Reader's test: Nissan 370Z
KEEPING THINGS Z: According to Leon, Nissan has made a great improvement with the new Z.
Author: Leon Bosman
Nissan’s Z heritage has roots stretching back to the days of Datsun, with the introduction of the 240Z/Fairlady Z in 1969. The Z series of cars had a few things that became the basis for series cars to come… great looks, performance, reliability and affordability. With a record of the biggest selling sports car series of all time at over two million cars sold it’s easy to see why this series has become such an icon and loved by enthusiasts the world over.
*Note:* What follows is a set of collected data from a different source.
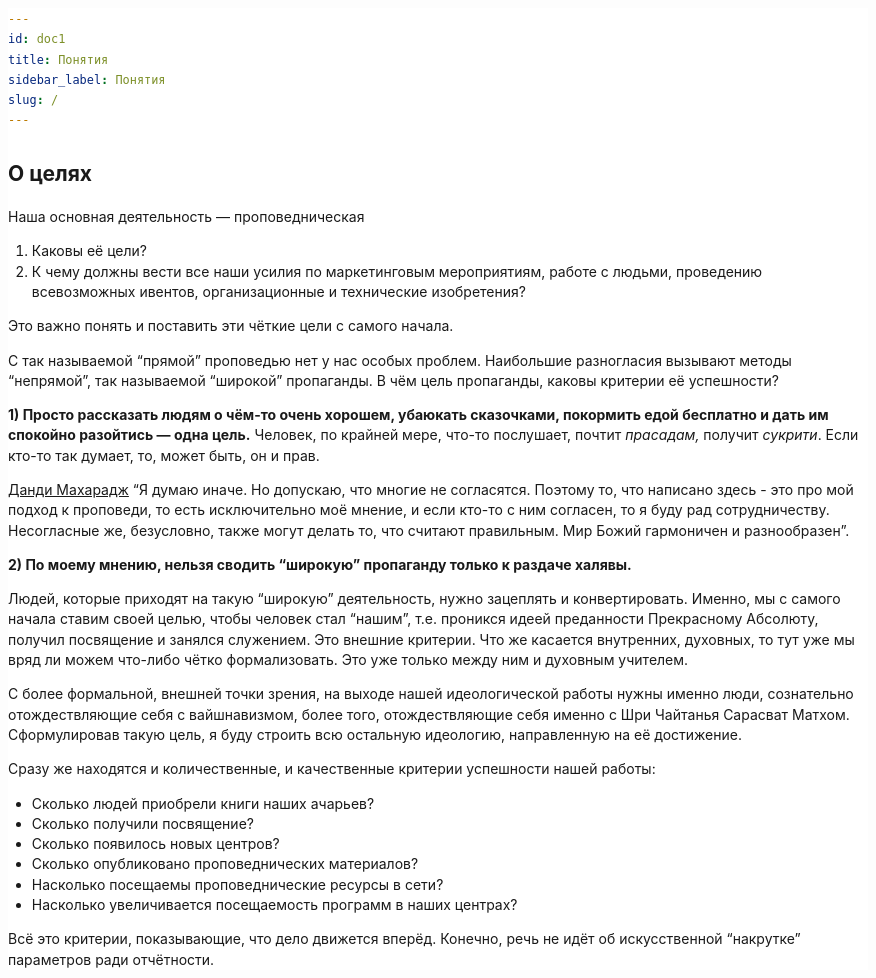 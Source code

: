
 ```yaml
---
id: doc1
title: Понятия
sidebar_label: Понятия
slug: /
---
```


##  О целях

Наша основная деятельность — проповедническая

1. Каковы её цели?
2. К чему должны вести все наши усилия по маркетинговым мероприятиям, работе с людьми, проведению всевозможных ивентов, организационные и технические изобретения? 

Это важно понять и поставить эти чёткие цели с самого начала.

С так называемой “прямой” проповедью нет у нас особых проблем. Наибольшие разногласия вызывают методы “непрямой”, так называемой “широкой” пропаганды. В чём цель пропаганды, каковы критерии её успешности? 

**1) Просто рассказать людям о чём-то очень хорошем, убаюкать сказочками, покормить едой бесплатно и дать им спокойно разойтись — одна цель.** Человек, по крайней мере, что-то послушает, почтит *прасадам,* получит *сукрити*. Если кто-то так думает, то, может быть, он и прав. 

[Данди Махарадж](https://www.wikiful.com/@scsm/scsm/1//--8) “Я думаю иначе. Но допускаю, что многие не согласятся. Поэтому то, что написано здесь - это про мой подход к проповеди, то есть исключительно моё мнение, и если кто-то с ним согласен, то я буду рад сотрудничеству. Несогласные же, безусловно, также могут делать то, что считают правильным. Мир Божий гармоничен и разнообразен”.

**2) По моему мнению, нельзя сводить “широкую” пропаганду только к раздаче халявы.** 

Людей, которые приходят на такую “широкую” деятельность, нужно зацеплять и конвертировать. Именно, мы с самого начала ставим своей целью, чтобы человек стал “нашим”, т.е. проникся идеей преданности Прекрасному Абсолюту, получил посвящение и занялся служением. Это внешние критерии. Что же касается внутренних, духовных, то тут уже мы вряд ли можем что-либо чётко формализовать. Это уже только между ним и духовным учителем. 

С более формальной, внешней точки зрения, на выходе нашей идеологической работы нужны именно люди, сознательно отождествляющие себя с вайшнавизмом, более того, отождествляющие себя именно с Шри Чайтанья Сарасват Матхом. Сформулировав такую цель, я буду строить всю остальную идеологию, направленную на её достижение. 

Сразу же находятся и количественные, и качественные критерии успешности нашей работы:

- Сколько людей приобрели книги наших ачарьев?
- Сколько получили посвящение?
- Сколько появилось новых центров?
- Сколько опубликовано проповеднических материалов?
- Насколько посещаемы проповеднические ресурсы в сети?
- Насколько увеличивается посещаемость программ в наших центрах?

Всё это критерии, показывающие, что дело движется вперёд. Конечно, речь не идёт об искусственной “накрутке” параметров ради отчётности. 
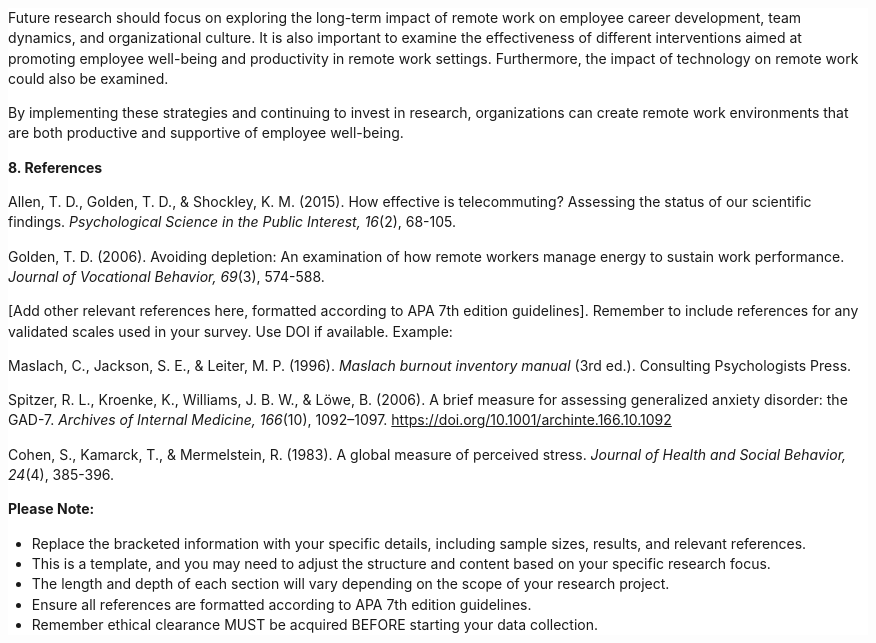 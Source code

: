Future research should focus on exploring the long-term impact of remote work on employee career development, team dynamics, and organizational culture. It is also important to examine the effectiveness of different interventions aimed at promoting employee well-being and productivity in remote work settings. Furthermore, the impact of technology on remote work could also be examined.

By implementing these strategies and continuing to invest in research, organizations can create remote work environments that are both productive and supportive of employee well-being.

**8. References**

Allen, T. D., Golden, T. D., & Shockley, K. M. (2015). How effective is telecommuting? Assessing the status of our scientific findings. *Psychological Science in the Public Interest, 16*(2), 68-105.

Golden, T. D. (2006). Avoiding depletion: An examination of how remote workers manage energy to sustain work performance. *Journal of Vocational Behavior, 69*(3), 574-588.

[Add other relevant references here, formatted according to APA 7th edition guidelines]. Remember to include references for any validated scales used in your survey. Use DOI if available. Example:

Maslach, C., Jackson, S. E., & Leiter, M. P. (1996). *Maslach burnout inventory manual* (3rd ed.). Consulting Psychologists Press.

Spitzer, R. L., Kroenke, K., Williams, J. B. W., & Löwe, B. (2006). A brief measure for assessing generalized anxiety disorder: the GAD-7. *Archives of Internal Medicine, 166*(10), 1092–1097. https://doi.org/10.1001/archinte.166.10.1092

Cohen, S., Kamarck, T., & Mermelstein, R. (1983). A global measure of perceived stress. *Journal of Health and Social Behavior, 24*(4), 385-396.

**Please Note:**

*   Replace the bracketed information with your specific details, including sample sizes, results, and relevant references.
*   This is a template, and you may need to adjust the structure and content based on your specific research focus.
*   The length and depth of each section will vary depending on the scope of your research project.
*   Ensure all references are formatted according to APA 7th edition guidelines.
* Remember ethical clearance MUST be acquired BEFORE starting your data collection.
When attempting to design and build a sports car, racing pedigree is just as important and nobody knows this better than Nissan. With victories in almost all of the major racing sectors across the world and with cars like the original GTR (Skyline) leading the field, it is only logical that this heritage would be felt in the Z series cars.
LOVE AT FIRST SIGHT?
Some may argue that the new 370Z looks softer and not as aggressive as its older brother the 350Z but don’t let a quick glance at it set the mood … the more you stare at it the more you notice the angular shapes and slashes and what looks like a 350Z that has seen a hard few months of weight lifting in a gym showing off a muscular appearance. This is all due to the fact that the new Z is not only shorter but also wider than the previous 350Z model. If the looks aren’t enough to convince you then, on this model, there is the 19” Rays Engineering Forged wheels that just scream aggression if you haven’t already made up your mind.
Under the skin is a whole new car that has been completely redesigned from the ground up and shares very little of its 350Z past, which is not always a good thing as sequels go … but lets see how it shapes up.
INTERIOR TO IMPRESS
Getting into the new 370Z you immediately notice that the somewhat cheap feeling plastic interior that haunted the old 350Z has been replaced by a much better quality setup. Great leather seats and suede trim in the car definitely gives the feel that not only is it a good sports car but a luxury one also. All the switch gear works well and the arrangement of gauges and info displays gives you the feeling that you are in command of a fighter jet that’s ready to take down some targets.
The seating position in the car reminds me of the Honda S2000, great position and view over the swooping bonnet and perfect steering placement, what every true sports car should have. I think this car will do great as both a comfortable daily driver and long distance runner.
If I had to nitpick on the interior I would say that there is quite is quite a number of buttons in the car, which can be intimidating when seeing it all for the first time but I suppose the more you drive it, the more familiar it will all become.
One big plus point is that the space-robbing rear strut bar found in the old 350Z has been moved forward and down to allow a lot more room in the rear; not that you buy the Z for its space, but its always nice to have.
HOW DOES THE Z MOVE?
GREAT FEATURE: One of Leon's favourite features is the 370Z's Syncro Rev Match system that automatically blips the throttle on downshifts.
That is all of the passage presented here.